No seu apogeu, o também chamado Daesh controlou cerca de 88 mil quilómetros quadrados de um território que se estendia do oeste da Síria ao este do Iraque, impondo o seu domínio brutal e sanguinário sobre quase oito milhões de pessoas e gerando milhões de dólares em lucros retirados não só do comércio de petróleo mas, também, de inúmeros crimes de extorsão e rapto.
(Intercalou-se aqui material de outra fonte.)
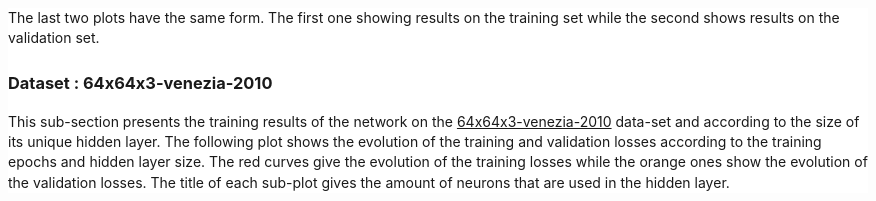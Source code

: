 The last two plots have the same form. The first one showing results
on the training set while the second shows results on the validation
set.

### Dataset : 64x64x3-venezia-2010

This sub-section presents the training results of the network on the
[64x64x3-venezia-2010](https://github.com/nils-hamel/turing-project/blob/master/doc/dataset/64x64x3-venezia-2010.md) data-set and according to the
size of its unique hidden layer. The following plot shows
the evolution of the training and validation losses according to
the training epochs and hidden layer size. The red curves give the evolution of the training
losses while the orange ones show the evolution of the validation losses.
The title of each sub-plot gives the amount of neurons that are used
in the hidden layer.

<p align="center">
Apesar da morte do seu líder e do desmantelar físico do seu “califado”, o EI continua a ser uma experiente e disciplinada força de combate cuja derrota não está totalmente assegurada. Mesmo assim, a história deste sanguinário “Califa Ibrahim” é sinónimo da morte anunciada de um dos regimes mais violentos de que há memória.

O crente

Ibrahim Awwad Ibrahim al-Badri, o nome real deste “Baghdadi”, nasceu em 1971 na cidade de Samarra, no centro do Iraque. A sua família, sunitas ultra-religiosos, defendia ser descendente direta da tribo Quraysh do Profeta Maomé e foi precisamente este pormenor que mais tarde veio a fortalecer a posição de Ibrahim enquanto califa, já que ser desta linhagem era algo exigido a quem quer que quisesse assumir esta posição de poder dentro da cultura do Médio Oriente.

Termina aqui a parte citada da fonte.